Es Dánae, que será fecundada por Zeus, el dios que se hace esperma de oro y penetra en el reducto cerrado con cuatro llaves por el padre. Es hermosíma. Uno quisiera que no estuviera allí esa sirvienta oscura y masculina, la alcahueta que abre su delantal como si fuera otro útero para recibir las pepitas de oro. Que no estuviera tampoco ese perro enroscado que denota a la cortesana. Uno quisiera sólo la blancura de ese cuerpo desnudo.
Pero no nos engañemos, Tiziano pintó esta Dánae casi manierista para entretener a Felipe II, que la mostraría únicamente a sus gentilhombres. Se sabía (o se creía) que la modelo era Ángela, la amante del cardenal Farnese. Tal vez.

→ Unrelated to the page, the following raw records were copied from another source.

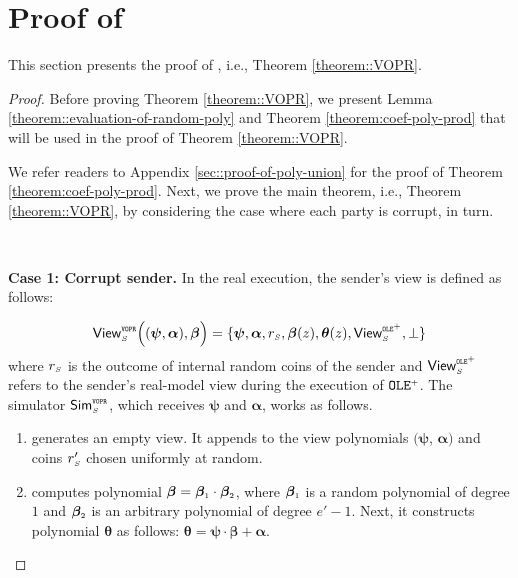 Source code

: 


\section{Proof of \vopr}\label{sec::proof-of-vopr}

This section presents the proof of \vopr, i.e., Theorem \ref{theorem::VOPR}. 
\begin{proof}

Before proving Theorem \ref{theorem::VOPR}, we present Lemma \ref{theorem::evaluation-of-random-poly} and Theorem \ref{theorem:coef-poly-prod} that will be used in the proof of Theorem \ref{theorem::VOPR}. 






We refer readers to Appendix \ref{sec::proof-of-poly-union} for the proof of Theorem \ref{theorem:coef-poly-prod}. Next, we  prove the main theorem, i.e., Theorem \ref{theorem::VOPR}, by considering the case where each party is corrupt, in turn. 



\

\noindent\textbf{Case 1: Corrupt sender.} In the real execution, the sender's view is defined as follows: 


$$ \mathsf{View}_{\scriptscriptstyle S}^{\scriptscriptstyle \mathtt{VOPR}} \Big((\bm\psi, \bm{\alpha}), \bm\beta\Big)=\{\bm\psi, \bm{\alpha}, r_{\scriptscriptstyle S},  \bm\beta(z), \bm\theta(z), \mathsf{View}^{\scriptscriptstyle \mathtt{OLE}^{\scriptscriptstyle +}}_{\scriptscriptstyle S}, \bot \}$$
%
where $r_{\scriptscriptstyle S}$ is the outcome of internal random coins of the sender and $\mathsf{View}^{\scriptscriptstyle \mathtt{OLE}^{\scriptscriptstyle +}}_{\scriptscriptstyle S}$ refers to the sender's real-model view during the execution of  $\mathtt{OLE}^{\scriptscriptstyle +}$. The simulator $\mathsf{Sim}^{\scriptscriptstyle \mathtt{VOPR}}_{\scriptscriptstyle S}$, which receives $\bm\psi$ and $\bm \alpha$, works as follows. 
%
\begin{enumerate}
\item generates an empty view. It appends to the view polynomials $(\bm\psi$, $\bm{\alpha})$ and coins $r'_{\scriptscriptstyle S}$ chosen uniformly at random. 
%
\item computes polynomial $\bm\beta=\bm\beta_{\scriptscriptstyle 1} \cdot \bm\beta_{\scriptscriptstyle 2}$, where $\bm\beta_{\scriptscriptstyle 1}$ is a random polynomial of degree $1$ and $\bm\beta_{\scriptscriptstyle 2}$ is an arbitrary polynomial of degree $e'-1$. Next,  it constructs polynomial $\bm\theta$ as follows: $\bm\theta=\bm\psi\cdot \bm\beta+\bm \alpha$.


\end{enumerate}
\end{proof}
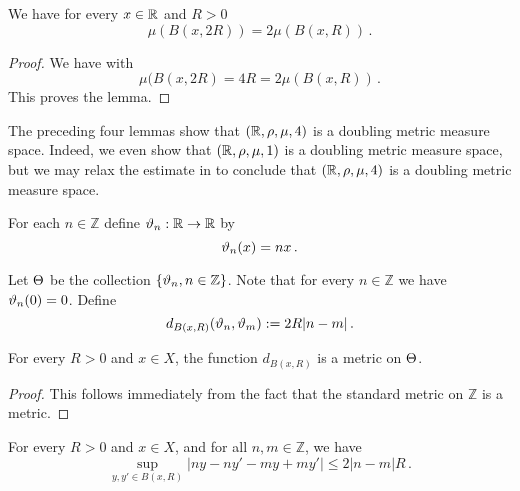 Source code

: \begin{lemma}
\label{real-line-doubling}
\leanok
{}
    We have for every $x\in {\mathbb{R}}$ and $R>0$
    \begin{equation}
        \mu(B(x,2R))=2\mu(B(x,R))\, .
    \end{equation}
\end{lemma}
\begin{proof}
    \leanok
    We have with 
\begin{equation}
    \mu(B(x,2R)=4R=2\mu(B(x,R))\, .
\end{equation}
This proves the lemma.
\end{proof}


The preceding four lemmas show that $({\mathbb{R}}, \rho, \mu, 4)$ is a doubling metric measure space. Indeed, we even show
that $({\mathbb{R}}, \rho, \mu, 1)$ is a doubling metric measure space, but we may relax the estimate in  to conclude that $({\mathbb{R}}, \rho, \mu, 4)$
is a doubling metric measure space.


For each $n\in \mathbb{Z}$ define
${\vartheta}_n:{\mathbb{R}}\to {\mathbb{R}}$ by
\begin{equation}
    {\vartheta}_n(x)=nx\, .
\end{equation}


Let ${\Theta}$ be the collection $\{{\vartheta}_n, n\in \mathbb{Z}\}$.
Note that for every $n\in \mathbb{Z}$ we have ${\vartheta}_n(0)=0$.
Define
\begin{equation}
    \label{eqcarl4}
    d_{B(x,R)}({\vartheta}_n, {\vartheta}_m) := 2R|n-m|\,.
\end{equation}

\begin{lemma}
    \label{frequency-metric}
    \leanok
    For every $R > 0$ and $x \in X$, the function $d_{B(x,R)}$ is a metric on ${\Theta}$.
\end{lemma}

\begin{proof}
    \leanok
    This follows immediately from the fact that the standard metric on $\mathbb{Z}$ is a metric.
\end{proof}

\begin{lemma}
\label{oscillation-control}
\leanok
{}
    For every $R > 0$ and $x \in X$, and for all $n, m \in \mathbb{Z}$, we have
    \begin{equation}\label{eqcarl2}
       \sup_{y,y'\in B(x,R)}|ny-ny'-my+my'|\le 2|n-m|R\, .
    \end{equation}
\end{lemma}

Lo cierto es que el mito cuadraba con la doctrina cristiana: “Si concibió de Júpiter gracias a una lluvia de oro –decía Franciscus de Retza-, ¿por qué el Espíritu Santo no iba a poder fecundar a la Virgen?”
Como fuere, el cuadro es una celebración del cuerpo femenino. Un cuerpo ocluido: esta mujer, como las del Renacimiento, carece de hendidura vaginal. Desde los griegos, las hembras no tienen esa raja que conduce al reino de los muertos o, lo que es peor, al infierno. Habrá que esperar tres siglos para que Courbet nos muestre el origen del mundo.